Nous l'avons déjà montré à l'iFRAP. L'Etat fromage français a créé, grâce à ses largesses financières tout un monde para-public rempli d'associations et de différents organismes qui se nourrissent de l'argent public. Ils sont des centaines, voire des milliers à demander et à recevoir des subventions de la part de l'Etat et/ou des collectivités territoriales. Très souvent, l'argent public provient de plusieurs sources, de deux ou trois ministères et de quelques collectivités (mairie, département, région). Nous avons essayé d'en savoir plus sur l'IRIS dirigé par Pascal Boniface.

Conformément à la loi, l'iFRAP a demandé à la Préfecture de Paris les comptes de l'association IRIS. Voici la réponse de la préfecture :

"Par courriel du 6 octobre 2006, vous avez souhaité avoir la possibilité de consulter le dossier de l'association “Institut de Relations Internationales et Stratégiques” sis 2 bis rue Mercœur à PARIS (11ème) qui, selon votre courriel, “reçoit des subventions publiques de plus de 150 000 euros par an”. Je vous informe que cette association ne m'a pas transmis ses comptes".

Malgré plusieurs lettres recommandées envoyées (voir l'encadré), la direction de l'IRIS a refusé de communiquer ses comptes qui n'apparaissent nulle part sur leur site. Nous avons juste reçu plusieurs mails rassurants de la part de son Directeur financier sur l'origine entièrement privée de ses fonds. Pourtant, dans le Jaune budgétaire [4], cet organisme reçoit au moins 350.000 euros de subventions publiques de la part de plusieurs administrations. En lui révélant notre découverte, celui-ci (le Directeur financier) a préféré le silence total à une quelconque explication. Comme par miracle, ses aimables mails ont cessé. Aucune réponse non plus lorsque nous avons découvert que l'IRIS avait fait un don de 20.000 euros à la revue marxiste Politis. Pourquoi ? Sur quels fondements intellectuels ?
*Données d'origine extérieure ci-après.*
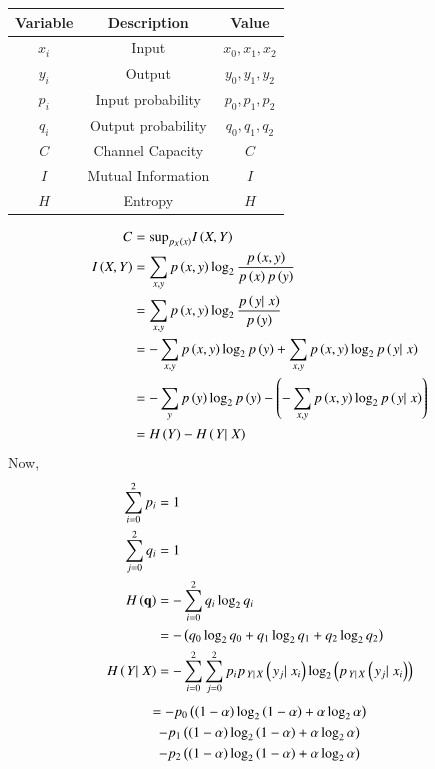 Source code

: \documentclass[journal,12pt,twocolumn]{IEEEtran}
\theoremstyle{remark}
\begin{document}
\begin{tabular}{|c|c|c|} \hline
Variable & Description & Value\\\hline
$x_i$ & Input & $x_0 , x_1, x_2$\\\hline
$y_i$ & Output & $y_0 , y_1, y_2$\\\hline
$p_i$ & Input probability & $ p_0, p_1, p_2 $\\\hline
$q_i$ & Output probability & $  q_0, q_1, q_2 $\\\hline
$C$ & Channel Capacity & $C$\\\hline
$I$ & Mutual Information & $I$ \\\hline
$H$ & Entropy & $H$ \\\hline
\end{tabular}
\begin{align}
C &=\text{sup}_{p_X\brak{x}} I\brak{X,Y}\\
I\brak{X,Y} &= \sum_{x,y}p\brak{x,y}\log_2\frac{p\brak{x,y}}{p\brak{x}p\brak{y}}\\
&= \sum_{x,y}p\brak{x,y}\log_2\frac{p\brak{\left.{y}|\right.{x}}}{p\brak{y}}\\
&=-\sum_{x,y}p\brak{x,y}\log_2p\brak{y}+\sum_{x,y}p\brak{x,y}\log_2p\brak{\left.{y}|\right.{x}}\\
&=-\sum_{y}p\brak{y}\log_2p\brak{y}-\brak{-\sum_{x,y}p\brak{x,y}\log_2p\brak{\left.{y}|\right.{x}}}\\
&= H\brak{Y} - H\brak{\left.{Y}|\right.{X}}\label{eq/Gate/61:1}
\end{align}
Now,
\begin{align}
\sum_{i=0}^2p_i&=1\\
 \sum_{j=0}^2q_i&=1\\
H\brak{\vec{q}} &= - \sum_{i=0}^2 q_i\log_2 q_i\\
&= -\brak{q_0\log_2 q_0 + q_1\log_2 q_1 +q_2\log_2 q_2}\label{eq/Gate/61:2}\\
H\brak{\left.{Y}|\right.{X}} &= -\sum_{i=0}^2 \sum_{j=0}^2p_ip_{\left.{Y}|\right.{X}}\brak{{\left.{y_j}|\right.{x_i}}}\log_2\brak{p_{\left.{Y}|\right.{X}}\brak{{\left.{y_j}|\right.{x_i}}}}
\end{align}
\begin{multline}
= -p_0\brak{\brak{1-\alpha} \log_2 \brak{1-\alpha} + \alpha \log_2 \alpha}\\-p_1\brak{\brak{1-\alpha} \log_2 \brak{1-\alpha} + \alpha \log_2 \alpha}\\-p_2\brak{\brak{1-\alpha} \log_2 \brak{1-\alpha} + \alpha \log_2 \alpha}\label{eq/Gate/61:3}
\end{multline}
\end{document}
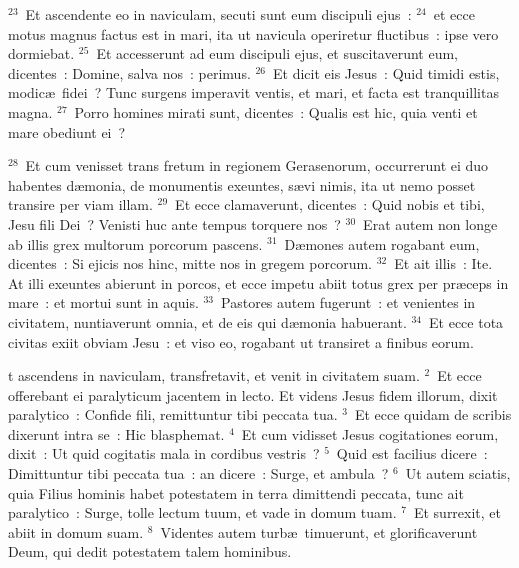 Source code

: ${}^{23}$~Et ascendente eo in naviculam, secuti sunt eum discipuli ejus~:
${}^{24}$~et ecce motus magnus factus est in mari, ita ut navicula operiretur fluctibus~: ipse vero dormiebat.
${}^{25}$~Et accesserunt ad eum discipuli ejus, et suscitaverunt eum, dicentes~: Domine, salva nos~: perimus.
${}^{26}$~Et dicit eis Jesus~: Quid timidi estis, modic\ae\ fidei~? Tunc surgens imperavit ventis, et mari, et facta est tranquillitas magna.
${}^{27}$~Porro homines mirati sunt, dicentes~: Qualis est hic, quia venti et mare obediunt ei~?


${}^{28}$~Et cum venisset trans fretum in regionem Gerasenorum, occurrerunt ei duo habentes d\ae monia, de monumentis exeuntes, s\ae vi nimis, ita ut nemo posset transire per viam illam.
${}^{29}$~Et ecce clamaverunt, dicentes~: Quid nobis et tibi, Jesu fili Dei~? Venisti huc ante tempus torquere nos~?
${}^{30}$~Erat autem non longe ab illis grex multorum porcorum pascens.
${}^{31}$~D\ae mones autem rogabant eum, dicentes~: Si ejicis nos hinc, mitte nos in gregem porcorum.
${}^{32}$~Et ait illis~: Ite. At illi exeuntes abierunt in porcos, et ecce impetu abiit totus grex per pr\ae ceps in mare~: et mortui sunt in aquis.
${}^{33}$~Pastores autem fugerunt~: et venientes in civitatem, nuntiaverunt omnia, et de eis qui d\ae monia habuerant.
${}^{34}$~Et ecce tota civitas exiit obviam Jesu~: et viso eo, rogabant ut transiret a finibus eorum.

\bchapter
{}t ascendens in naviculam, transfretavit, et venit in civitatem suam.
${}^{2}$~Et ecce offerebant ei paralyticum jacentem in lecto. Et videns Jesus fidem illorum, dixit paralytico~: Confide fili, remittuntur tibi peccata tua.
${}^{3}$~Et ecce quidam de scribis dixerunt intra se~: Hic blasphemat.
${}^{4}$~Et cum vidisset Jesus cogitationes eorum, dixit~: Ut quid cogitatis mala in cordibus vestris~?
${}^{5}$~Quid est facilius dicere~: Dimittuntur tibi peccata tua~: an dicere~: Surge, et ambula~?
${}^{6}$~Ut autem sciatis, quia Filius hominis habet potestatem in terra dimittendi peccata, tunc ait paralytico~: Surge, tolle lectum tuum, et vade in domum tuam.
${}^{7}$~Et surrexit, et abiit in domum suam.
${}^{8}$~Videntes autem turb\ae\ timuerunt, et glorificaverunt Deum, qui dedit potestatem talem hominibus.



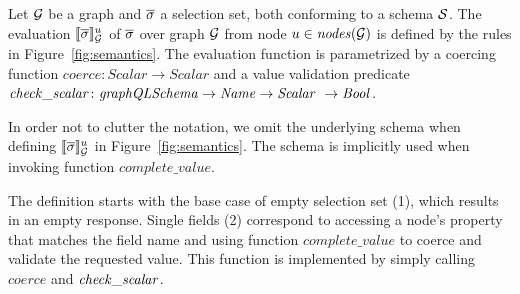 

\begin{definition}
  Let $\mathcal{G}$ be a graph and $\overline{\sigma}$ a selection set, both conforming
  to a schema $\mathcal{S}$. The evaluation $\llbracket \overline{\sigma}
  \rrbracket^{u}_{\mathcal{G}}$ of $\overline{\sigma}$ over graph $\mathcal{G}$
  from node $u \in \mathit{nodes}(\mathcal{G})$ %
  is defined by the rules in Figure~\ref{fig:semantics}. The evaluation function is parametrized by a coercing function
  $\mathit{coerce} \colon \mathit{Scalar} \to \mathit{Scalar}$ and a
  value validation predicate
  $\mathit{check\_scalar} \colon \mathit{graphQLSchema} \to \mathit{Name}
  \to \mathit{Scalar} \ \to \mathit{Bool}$. %
\end{definition}

In order not to clutter the notation, we omit the underlying schema
when defining $\llbracket \overline{\sigma} \rrbracket^{u}_{\mathcal{G}}$ in
Figure~\ref{fig:semantics}. The schema is implicitly used \eg when
invoking function $\mathit{complete\_value}$.

The definition starts with the base case of empty selection set (1),
which results in an empty response.  Single fields (2) correspond to
accessing a node's property that matches the field name and using
function $\mathit{complete\_value}$ to coerce and validate the
requested value. This function is implemented by simply calling
$\mathit{coerce}$ and $\mathit{check\_scalar}$.

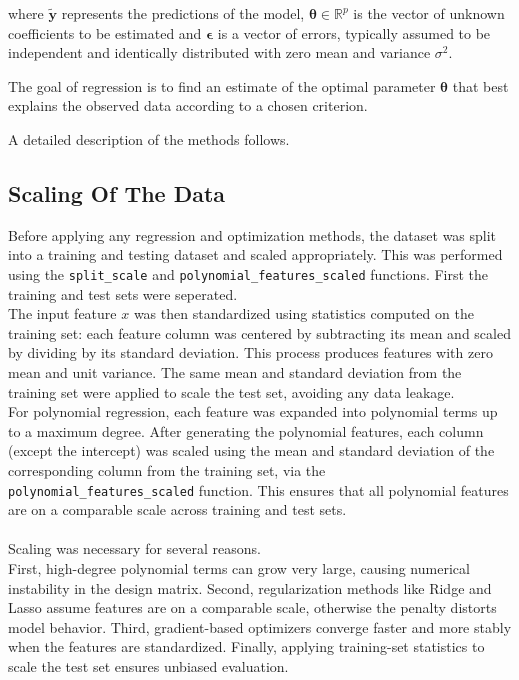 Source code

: \documentclass[
 reprint,            %
 amsmath,amssymb,
 aps,
]{revtex4-2}
\begin{document}
where $\tilde{\mathbf{y}}$ represents the predictions of the model, $\boldsymbol{\theta} \in \mathbb{R}^p$ is the vector of unknown coefficients to be estimated and $\boldsymbol{\epsilon}$ is a vector of errors, typically assumed to be independent and identically distributed with zero mean and variance $\sigma^2$.

The goal of regression is to find an estimate of the optimal parameter $\boldsymbol{\theta}$ that best explains the observed data according to a chosen criterion. 

A detailed description of the methods follows.

\subsection{Scaling Of The Data}
Before applying any regression and optimization methods, the dataset was split into a training and testing dataset and scaled appropriately.
This was performed using the \texttt{split\_scale} and \texttt{polynomial\_features\_scaled} functions.
First the training and test sets were seperated.\\
The input feature $x$ was then standardized using statistics computed on the training set: each feature column was centered by subtracting its mean and scaled by dividing by its standard deviation.
This process produces features with zero mean and unit variance.
The same mean and standard deviation from the training set were applied to scale the test set, avoiding any data leakage.\\
For polynomial regression, each feature was expanded into polynomial terms up to a maximum degree.
After generating the polynomial features, each column (except the intercept) was scaled using the mean and standard deviation of the corresponding column from the training set, via the \texttt{polynomial\_features\_scaled} function.
This ensures that all polynomial features are on a comparable scale across training and test sets.\\\\
Scaling was necessary for several reasons.\\
First, high-degree polynomial terms can grow very large, causing numerical instability in the design matrix.
Second, regularization methods like Ridge and Lasso assume features are on a comparable scale, otherwise the penalty distorts model behavior.
Third, gradient-based optimizers converge faster and more stably when the features are standardized.
Finally, applying training-set statistics to scale the test set ensures unbiased evaluation.
\end{document}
Ces subventions ne sont pas grand chose par rapport à l'argent public qui est déversé sur un autre centre de recherche internationale dont l'utilité est aussi frappante que celle de l'IRIS. Il s'agit de l'IFRI (Institut français de recherches internationales) pour lequel le contribuable français est mis à contribution à hauteur de plus de 2 millions d'euros par an. On pourrait aussi rajouter les 270.000 euros pour la FRS (Fondation pour la Recherche Stratégique) ou les 250.000 pour l'IDDRI (Institut de Développement Durable et des Relations Internationales).

Milliards d'euros, "machins", spécialistes, qu'est-ce qui manque à la France pour rayonner à l'international ?

[1] Pour une description détaillée de ces rémunérations, voir l'excellent livre d'Yvan Stefanovitch, " Aux frais de la princesse", Lattès, 2007.

[2] La Corée du Nord, ou Cuba, ne sont pas, pour les spécialistes idéologues, des dictatures communistes mais staliniennes. Nuance reprise par la plupart des médias qui en dit long sur le bouclier idéologique dont bénéficie encore le communisme.

[3] Du 26 octobre 2006.

[4] Publication du ministère des Finances qui comprend (une partie) des subventions publiques accordées aux associations.